The best way that we can turn around this stigma is continuing the efforts that USA Swimming has been doing continuously and rigorously. the USA Swimming Foundation annually activates the Make a Splash initiative which aims to provide every child in America the opportunity to learn to swim, regardless of race, gender or financial circumstances. With more than 850 ‘Make a Splash’ local providers across the country, the USA Swimming Foundation has provided swim lessons for more than 4.9 million children nationwide since 2007 with free and reduced-cost swim lessons.
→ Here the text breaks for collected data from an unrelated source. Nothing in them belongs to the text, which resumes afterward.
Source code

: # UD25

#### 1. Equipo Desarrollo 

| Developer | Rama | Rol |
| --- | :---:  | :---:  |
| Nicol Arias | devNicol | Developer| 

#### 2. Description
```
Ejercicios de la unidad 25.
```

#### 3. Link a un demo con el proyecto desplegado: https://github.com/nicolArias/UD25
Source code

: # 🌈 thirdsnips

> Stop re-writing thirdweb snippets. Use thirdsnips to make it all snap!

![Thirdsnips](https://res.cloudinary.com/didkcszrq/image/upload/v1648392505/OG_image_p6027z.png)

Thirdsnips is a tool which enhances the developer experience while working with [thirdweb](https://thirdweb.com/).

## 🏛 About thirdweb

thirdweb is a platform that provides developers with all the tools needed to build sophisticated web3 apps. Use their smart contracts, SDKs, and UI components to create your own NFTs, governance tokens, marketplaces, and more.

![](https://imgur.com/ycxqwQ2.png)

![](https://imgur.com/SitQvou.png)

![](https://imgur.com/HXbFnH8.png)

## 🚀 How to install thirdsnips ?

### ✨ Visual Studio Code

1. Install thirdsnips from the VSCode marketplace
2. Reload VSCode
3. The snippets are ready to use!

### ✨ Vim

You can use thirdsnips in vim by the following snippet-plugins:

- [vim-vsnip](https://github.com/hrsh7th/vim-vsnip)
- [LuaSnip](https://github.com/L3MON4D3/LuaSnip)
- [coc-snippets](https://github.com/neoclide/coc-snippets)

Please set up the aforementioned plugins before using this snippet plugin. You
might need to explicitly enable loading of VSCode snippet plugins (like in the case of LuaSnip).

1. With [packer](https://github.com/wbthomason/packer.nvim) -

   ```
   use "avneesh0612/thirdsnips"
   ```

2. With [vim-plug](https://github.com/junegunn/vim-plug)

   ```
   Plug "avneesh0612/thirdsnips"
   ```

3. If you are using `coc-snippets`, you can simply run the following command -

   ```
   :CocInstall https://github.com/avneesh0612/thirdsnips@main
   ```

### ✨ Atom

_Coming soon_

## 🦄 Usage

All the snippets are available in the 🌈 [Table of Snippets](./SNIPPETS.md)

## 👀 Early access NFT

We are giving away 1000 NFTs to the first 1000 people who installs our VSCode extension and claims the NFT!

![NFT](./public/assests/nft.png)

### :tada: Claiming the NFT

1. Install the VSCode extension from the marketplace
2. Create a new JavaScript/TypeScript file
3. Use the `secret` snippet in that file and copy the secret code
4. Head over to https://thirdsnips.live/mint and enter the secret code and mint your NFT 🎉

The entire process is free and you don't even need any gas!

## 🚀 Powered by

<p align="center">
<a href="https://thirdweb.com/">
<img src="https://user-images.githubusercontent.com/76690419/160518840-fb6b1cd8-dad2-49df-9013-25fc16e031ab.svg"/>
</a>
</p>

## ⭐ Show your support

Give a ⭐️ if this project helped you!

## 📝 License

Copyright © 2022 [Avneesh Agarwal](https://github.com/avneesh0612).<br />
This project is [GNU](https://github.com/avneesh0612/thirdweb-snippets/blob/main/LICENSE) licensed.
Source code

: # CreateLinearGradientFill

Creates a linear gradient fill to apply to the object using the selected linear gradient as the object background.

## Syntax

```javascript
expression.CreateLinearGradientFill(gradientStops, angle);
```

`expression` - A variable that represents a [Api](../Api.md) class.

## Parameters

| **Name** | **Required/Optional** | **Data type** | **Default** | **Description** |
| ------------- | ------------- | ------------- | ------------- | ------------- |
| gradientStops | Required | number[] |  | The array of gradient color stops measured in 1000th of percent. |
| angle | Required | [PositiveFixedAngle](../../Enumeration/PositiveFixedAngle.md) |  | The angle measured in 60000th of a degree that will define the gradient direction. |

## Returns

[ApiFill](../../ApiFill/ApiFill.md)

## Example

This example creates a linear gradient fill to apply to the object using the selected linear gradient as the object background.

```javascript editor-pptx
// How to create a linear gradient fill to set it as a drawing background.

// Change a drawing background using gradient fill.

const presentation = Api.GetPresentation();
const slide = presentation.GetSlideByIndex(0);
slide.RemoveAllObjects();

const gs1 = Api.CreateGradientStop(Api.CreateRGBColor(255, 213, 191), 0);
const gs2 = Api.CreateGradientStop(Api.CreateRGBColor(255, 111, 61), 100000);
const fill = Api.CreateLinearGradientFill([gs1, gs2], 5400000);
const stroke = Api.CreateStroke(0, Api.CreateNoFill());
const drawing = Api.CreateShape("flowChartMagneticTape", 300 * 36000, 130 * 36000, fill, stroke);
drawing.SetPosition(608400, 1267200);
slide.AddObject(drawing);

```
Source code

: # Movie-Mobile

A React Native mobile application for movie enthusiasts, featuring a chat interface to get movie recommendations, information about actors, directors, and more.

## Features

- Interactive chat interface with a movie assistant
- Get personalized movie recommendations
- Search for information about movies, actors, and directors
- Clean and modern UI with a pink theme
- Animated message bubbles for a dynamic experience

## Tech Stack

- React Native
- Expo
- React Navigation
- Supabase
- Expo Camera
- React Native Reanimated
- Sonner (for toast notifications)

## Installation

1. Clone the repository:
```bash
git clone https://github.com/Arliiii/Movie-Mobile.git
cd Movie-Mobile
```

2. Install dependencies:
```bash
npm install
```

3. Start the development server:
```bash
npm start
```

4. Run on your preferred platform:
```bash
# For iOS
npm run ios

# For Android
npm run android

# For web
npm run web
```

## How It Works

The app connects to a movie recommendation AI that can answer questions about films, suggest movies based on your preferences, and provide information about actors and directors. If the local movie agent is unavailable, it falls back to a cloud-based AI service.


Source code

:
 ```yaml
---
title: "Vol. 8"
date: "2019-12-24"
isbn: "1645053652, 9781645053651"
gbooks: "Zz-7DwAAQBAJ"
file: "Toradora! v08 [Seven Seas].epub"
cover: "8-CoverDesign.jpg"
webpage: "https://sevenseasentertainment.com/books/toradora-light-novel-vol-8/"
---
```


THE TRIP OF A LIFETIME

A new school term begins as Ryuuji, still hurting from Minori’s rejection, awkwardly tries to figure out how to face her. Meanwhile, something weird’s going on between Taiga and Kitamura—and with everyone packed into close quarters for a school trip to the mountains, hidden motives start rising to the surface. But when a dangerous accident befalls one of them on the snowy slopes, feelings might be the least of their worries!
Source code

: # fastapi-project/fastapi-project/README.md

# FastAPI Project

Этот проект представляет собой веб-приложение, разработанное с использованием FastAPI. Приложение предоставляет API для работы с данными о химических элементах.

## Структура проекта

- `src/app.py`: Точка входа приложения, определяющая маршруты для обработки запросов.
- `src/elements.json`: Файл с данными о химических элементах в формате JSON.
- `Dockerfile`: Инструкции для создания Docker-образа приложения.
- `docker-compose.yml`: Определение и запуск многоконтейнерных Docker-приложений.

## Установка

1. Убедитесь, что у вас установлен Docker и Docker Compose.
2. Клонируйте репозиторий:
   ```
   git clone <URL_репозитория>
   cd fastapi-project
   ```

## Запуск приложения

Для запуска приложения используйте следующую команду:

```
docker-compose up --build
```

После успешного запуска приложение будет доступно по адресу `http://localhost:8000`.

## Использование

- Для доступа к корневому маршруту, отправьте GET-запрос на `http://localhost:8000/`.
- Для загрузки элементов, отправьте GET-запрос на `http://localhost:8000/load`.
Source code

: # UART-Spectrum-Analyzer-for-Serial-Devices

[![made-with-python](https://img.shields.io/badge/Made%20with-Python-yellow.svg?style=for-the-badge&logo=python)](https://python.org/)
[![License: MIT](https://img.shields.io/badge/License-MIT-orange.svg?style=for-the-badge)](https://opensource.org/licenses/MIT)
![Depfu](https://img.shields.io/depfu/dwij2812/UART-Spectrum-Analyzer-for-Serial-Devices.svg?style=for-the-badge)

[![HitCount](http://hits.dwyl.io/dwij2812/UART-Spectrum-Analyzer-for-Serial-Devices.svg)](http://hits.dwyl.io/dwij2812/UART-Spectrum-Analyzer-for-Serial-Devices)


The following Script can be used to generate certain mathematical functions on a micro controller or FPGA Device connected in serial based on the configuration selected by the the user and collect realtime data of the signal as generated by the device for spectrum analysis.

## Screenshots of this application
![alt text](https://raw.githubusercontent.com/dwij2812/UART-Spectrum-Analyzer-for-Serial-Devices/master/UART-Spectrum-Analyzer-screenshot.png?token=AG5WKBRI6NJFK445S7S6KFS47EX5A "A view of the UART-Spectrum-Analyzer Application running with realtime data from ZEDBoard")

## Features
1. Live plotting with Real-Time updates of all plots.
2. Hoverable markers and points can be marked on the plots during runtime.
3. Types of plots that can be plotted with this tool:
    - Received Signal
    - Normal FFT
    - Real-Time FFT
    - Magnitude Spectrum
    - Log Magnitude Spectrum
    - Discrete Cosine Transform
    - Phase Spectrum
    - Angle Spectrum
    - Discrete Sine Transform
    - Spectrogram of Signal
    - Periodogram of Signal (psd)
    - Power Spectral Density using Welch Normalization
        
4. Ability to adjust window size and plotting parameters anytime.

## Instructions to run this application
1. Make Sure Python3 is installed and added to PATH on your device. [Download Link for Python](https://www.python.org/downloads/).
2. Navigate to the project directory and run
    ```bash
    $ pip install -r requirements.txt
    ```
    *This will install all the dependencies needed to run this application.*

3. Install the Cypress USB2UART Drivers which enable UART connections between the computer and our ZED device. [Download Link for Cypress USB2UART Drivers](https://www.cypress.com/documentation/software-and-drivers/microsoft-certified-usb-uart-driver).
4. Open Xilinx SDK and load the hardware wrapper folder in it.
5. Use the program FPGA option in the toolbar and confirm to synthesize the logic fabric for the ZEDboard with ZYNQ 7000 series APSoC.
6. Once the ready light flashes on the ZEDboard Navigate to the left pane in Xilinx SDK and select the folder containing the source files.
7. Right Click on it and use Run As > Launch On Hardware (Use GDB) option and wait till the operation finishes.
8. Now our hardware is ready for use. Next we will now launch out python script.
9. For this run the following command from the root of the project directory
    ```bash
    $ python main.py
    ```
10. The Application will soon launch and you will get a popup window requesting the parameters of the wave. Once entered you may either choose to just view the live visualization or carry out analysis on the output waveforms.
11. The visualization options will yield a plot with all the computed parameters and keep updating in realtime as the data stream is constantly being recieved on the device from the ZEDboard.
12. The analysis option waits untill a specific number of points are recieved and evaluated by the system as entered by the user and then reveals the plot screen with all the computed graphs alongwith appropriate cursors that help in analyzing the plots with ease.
The USA Swimming Foundation has set a goal to provide at least 1 million children with swim lessons in 2017 through its Make a Splash Local Partner network. USA Swimming Foundation ambassadors and Olympic medalists Missy Franklin, Cullen Jones, Simone Manuel, Nathan Adrian, Elizabeth Beisel, Rowdy Gaines, Jason Lezak, and Mel Stewart help lead the effort by giving clinics and educating families on the importance of learning to swim. These athletes are taking time out of their lives and giving back to the community because they understand that water safety is extremely important. Beisel happens to be my teammate and we are very good friends, and she told me that the ultimate goal of the Make a Splash Local Partner was to get as close to zero drownings a year; and that is a hefty goal… but one that we must advance towards not only as USA swimmers; but as a country as a whole.
This single story is something that has been defied and questioned for a good time now. There is a plethora of potential athletes like Simone, Anthony, and Reece who have not been given a shot to prove their abilities because of the racial stigma around joining the sport. . I think the single story is being held the same and not being changed because of the racism and racial stigma going on in our country, and once that stigma of racism is broken down; then we will be able to get rid of the single story. This, including water safety, is why the single story needs to change. If we could safe just one more life or have just one more athlete from a low-income family benefit from any change to this, and break the stereotype down, then it would be a win in my book.